#### [Exercise directions]
Transcribe word for word the lines below from the line with "The input to" through the line with "-The squared difference between a vector of ones", ends included.

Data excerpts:
════════════════

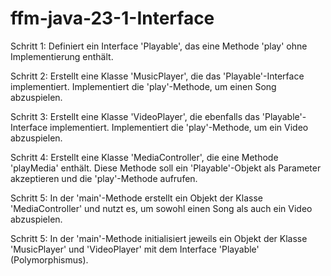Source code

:# ffm-java-23-1-Interface

Schritt 1: Definiert ein Interface 'Playable', das eine Methode 'play' ohne Implementierung enthält.

Schritt 2: Erstellt eine Klasse 'MusicPlayer', die das 'Playable'-Interface implementiert. Implementiert die 'play'-Methode, um einen Song abzuspielen.

Schritt 3: Erstellt eine Klasse 'VideoPlayer', die ebenfalls das 'Playable'-Interface implementiert. Implementiert die 'play'-Methode, um ein Video abzuspielen.

Schritt 4: Erstellt eine Klasse 'MediaController', die eine Methode 'playMedia' enthält. Diese Methode soll ein 'Playable'-Objekt als Parameter akzeptieren und die 'play'-Methode aufrufen.

Schritt 5: In der 'main'-Methode erstellt ein Objekt der Klasse 'MediaController' und nutzt es, um sowohl einen Song als auch ein Video abzuspielen.

Schritt 5: In der 'main'-Methode initialisiert jeweils ein Objekt der Klasse 'MusicPlayer' und 'VideoPlayer' mit dem Interface 'Playable' (Polymorphismus).

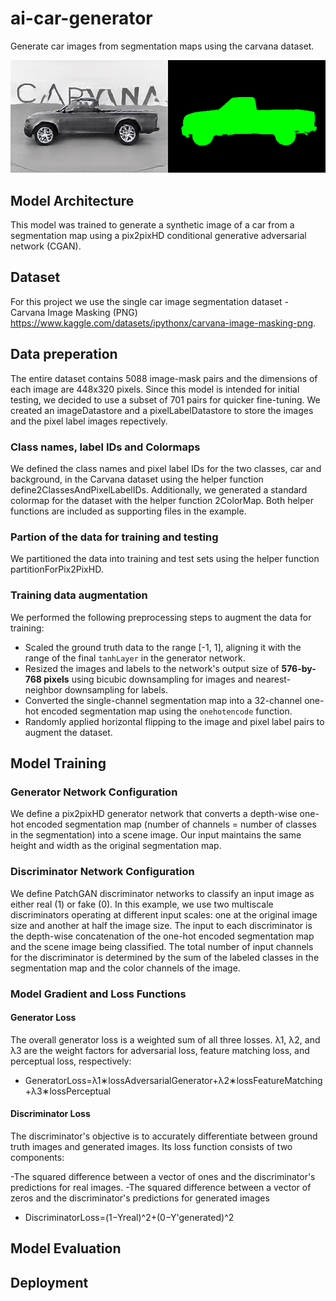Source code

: # ai-car-generator
Generate car images from segmentation maps using the carvana dataset.

![Alt Text](images/sample1.png)

## Model Architecture
This model was trained to generate a synthetic image of a car from a segmentation map using a pix2pixHD conditional generative adversarial network (CGAN).
## Dataset 
For this project we use the single car image segmentation dataset - Carvana Image Masking (PNG) https://www.kaggle.com/datasets/ipythonx/carvana-image-masking-png. 
## Data preperation
The entire dataset contains 5088 image-mask pairs and the dimensions of each image are 448x320 pixels. Since this model is intended for initial testing, we decided to use a subset of 701 pairs for quicker fine-tuning.
We created an imageDatastore and a pixelLabelDatastore to store the images and the pixel label images repectively.
### Class names, label IDs and Colormaps
We defined the class names and pixel label IDs for the two classes, car and background, in the Carvana dataset using the helper function define2ClassesAndPixelLabelIDs. Additionally, we generated a standard colormap for the dataset with the helper function 2ColorMap. Both helper functions are included as supporting files in the example.
### Partion of the data for training and testing
We partitioned the data into training and test sets using the helper function partitionForPix2PixHD.
### Training data augmentation
We performed the following preprocessing steps to augment the data for training:
- Scaled the ground truth data to the range [-1, 1], aligning it with the range of the final `tanhLayer` in the generator network.
- Resized the images and labels to the network's output size of **576-by-768 pixels** using bicubic downsampling for images and nearest-neighbor downsampling for labels.
- Converted the single-channel segmentation map into a 32-channel one-hot encoded segmentation map using the `onehotencode` function.
- Randomly applied horizontal flipping to the image and pixel label pairs to augment the dataset.
## Model Training
### Generator Network Configuration
We define a pix2pixHD generator network that converts a depth-wise one-hot encoded segmentation map (number of channels = number of classes in the segmentation) into a scene image. Our input maintains the same height and width as the original segmentation map.
### Discriminator Network Configuration
We define PatchGAN discriminator networks to classify an input image as either real (1) or fake (0). In this example, we use two multiscale discriminators operating at different input scales: one at the original image size and another at half the image size.
The input to each discriminator is the depth-wise concatenation of the one-hot encoded segmentation map and the scene image being classified. The total number of input channels for the discriminator is determined by the sum of the labeled classes in the segmentation map and the color channels of the image.
### Model Gradient and Loss Functions
#### Generator Loss
The overall generator loss is a weighted sum of all three losses. λ1, λ2, and λ3 are the weight factors for adversarial loss, feature matching loss, and perceptual loss, respectively:
- GeneratorLoss=λ1∗lossAdversarialGenerator+λ2∗lossFeatureMatching+λ3∗lossPerceptual
#### Discriminator Loss
The discriminator's objective is to accurately differentiate between ground truth images and generated images. Its loss function consists of two components:

-The squared difference between a vector of ones and the discriminator's predictions for real images.
-The squared difference between a vector of zeros and the discriminator's predictions for generated images

- DiscriminatorLoss=(1−Yreal)^2+(0−Y'generated)^2

## Model Evaluation
## Deployment
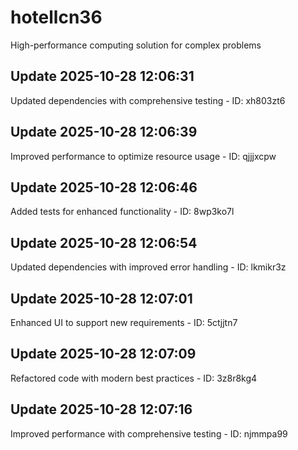 # hotellcn36
High-performance computing solution for complex problems

## Update 2025-10-28 12:06:31
Updated dependencies with comprehensive testing - ID: xh803zt6


## Update 2025-10-28 12:06:39
Improved performance to optimize resource usage - ID: qjjjxcpw


## Update 2025-10-28 12:06:46
Added tests for enhanced functionality - ID: 8wp3ko7l


## Update 2025-10-28 12:06:54
Updated dependencies with improved error handling - ID: lkmikr3z


## Update 2025-10-28 12:07:01
Enhanced UI to support new requirements - ID: 5ctjjtn7


## Update 2025-10-28 12:07:09
Refactored code with modern best practices - ID: 3z8r8kg4


## Update 2025-10-28 12:07:16
Improved performance with comprehensive testing - ID: njmmpa99

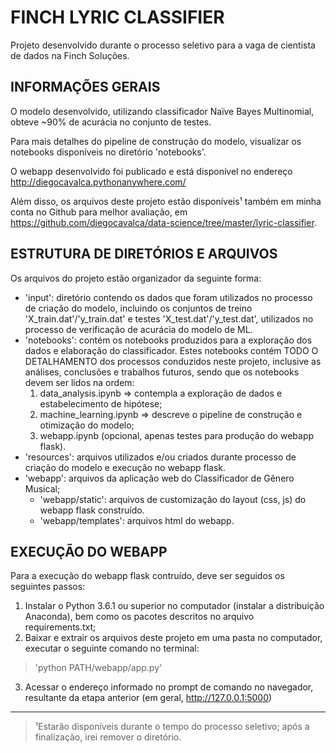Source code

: ﻿# FINCH LYRIC CLASSIFIER

Projeto desenvolvido durante o processo seletivo para a vaga de cientista de dados na Finch Soluções.

## INFORMAÇÕES GERAIS

O modelo desenvolvido, utilizando classificador Naïve Bayes Multinomial, obteve ~90% de acurácia no conjunto de testes. 

Para mais detalhes do pipeline de construção do modelo, visualizar os notebooks disponíveis no diretório 'notebooks'.

O webapp desenvolvido foi publicado e está disponível no endereço http://diegocavalca.pythonanywhere.com/

Além disso, os arquivos deste projeto estão disponíveis¹ também em minha conta no Github para melhor avaliação, em https://github.com/diegocavalca/data-science/tree/master/lyric-classifier.

## ESTRUTURA DE DIRETÓRIOS E ARQUIVOS

Os arquivos do projeto estão organizador da seguinte forma:

- 'input': diretório contendo os dados que foram utilizados no processo de criação do modelo, incluindo os conjuntos de treino 'X_train.dat'/'y_train.dat' e testes 'X_test.dat'/'y_test.dat', utilizados no processo de verificação de acurácia do modelo de ML.
- 'notebooks': contém os notebooks produzidos para a exploração dos dados e elaboração do classificador. Estes notebooks contém TODO O DETALHAMENTO dos processos conduzidos neste projeto, inclusive as análises, conclusões e trabalhos futuros, sendo que os notebooks devem ser lidos na ordem:
	1. data_analysis.ipynb => contempla a exploração de dados e estabelecimento de hipótese;
	2. machine_learning.ipynb => descreve o pipeline de construção e otimização do modelo;
	3. webapp.ipynb (opcional, apenas testes para produção do webapp flask).
- 'resources': arquivos utilizados e/ou criados durante processo de criação do modelo e execução no webapp flask.
- 'webapp': arquivos da aplicação web do Classificador de Gênero Musical;
	- 'webapp/static': arquivos de customização do layout (css, js) do webapp flask construído.
	- 'webapp/templates': arquivos html do webapp.

## EXECUÇÃO DO WEBAPP

Para a execução do webapp flask contruído, deve ser seguidos os seguintes passos:

1. Instalar o Python 3.6.1 ou superior no computador (instalar a distribuição Anaconda), bem como os pacotes descritos no arquivo requirements.txt;
2. Baixar e extrair os arquivos deste projeto em uma pasta no computador, executar o seguinte comando no terminal:
> 'python PATH/webapp/app.py'
3. Acessar o endereço informado no prompt de comando no navegador, resultante da etapa anterior (em geral, http://127.0.0.1:5000)

---
> ¹Estarão disponíveis durante o tempo do processo seletivo; após a finalização, irei remover o diretório.
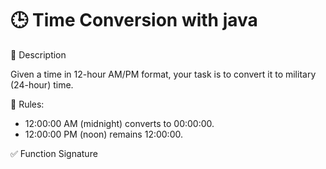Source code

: # 🕒 Time Conversion with java

📌 Description

Given a time in 12-hour AM/PM format, your task is to convert it to military (24-hour) time.

🔹 Rules:

* 12:00:00 AM (midnight) converts to 00:00:00.
* 12:00:00 PM (noon) remains 12:00:00.

✅ Function Signature


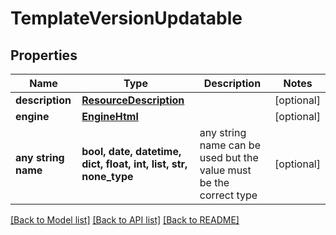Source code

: # TemplateVersionUpdatable


## Properties
Name | Type | Description | Notes
------------ | ------------- | ------------- | -------------
**description** | [**ResourceDescription**](ResourceDescription.md) |  | [optional] 
**engine** | [**EngineHtml**](EngineHtml.md) |  | [optional] 
**any string name** | **bool, date, datetime, dict, float, int, list, str, none_type** | any string name can be used but the value must be the correct type | [optional]

[[Back to Model list]](../README.md#documentation-for-models) [[Back to API list]](../README.md#documentation-for-api-endpoints) [[Back to README]](../README.md)


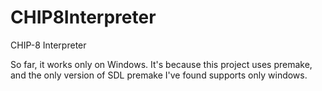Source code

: # CHIP8Interpreter
CHIP-8 Interpreter

So far, it works only on Windows. It's because this project uses premake, and the only version of SDL premake I've found supports only windows.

════════════════

#### [Solution to this task]
The input to each discriminator is the depth-wise concatenation of the one-hot encoded segmentation map and the scene image being classified. The total number of input channels for the discriminator is determined by the sum of the labeled classes in the segmentation map and the color channels of the image.
### Model Gradient and Loss Functions
#### Generator Loss
The overall generator loss is a weighted sum of all three losses. λ1, λ2, and λ3 are the weight factors for adversarial loss, feature matching loss, and perceptual loss, respectively:
- GeneratorLoss=λ1∗lossAdversarialGenerator+λ2∗lossFeatureMatching+λ3∗lossPerceptual
#### Discriminator Loss
The discriminator's objective is to accurately differentiate between ground truth images and generated images. Its loss function consists of two components:

-The squared difference between a vector of ones and the discriminator's predictions for real images.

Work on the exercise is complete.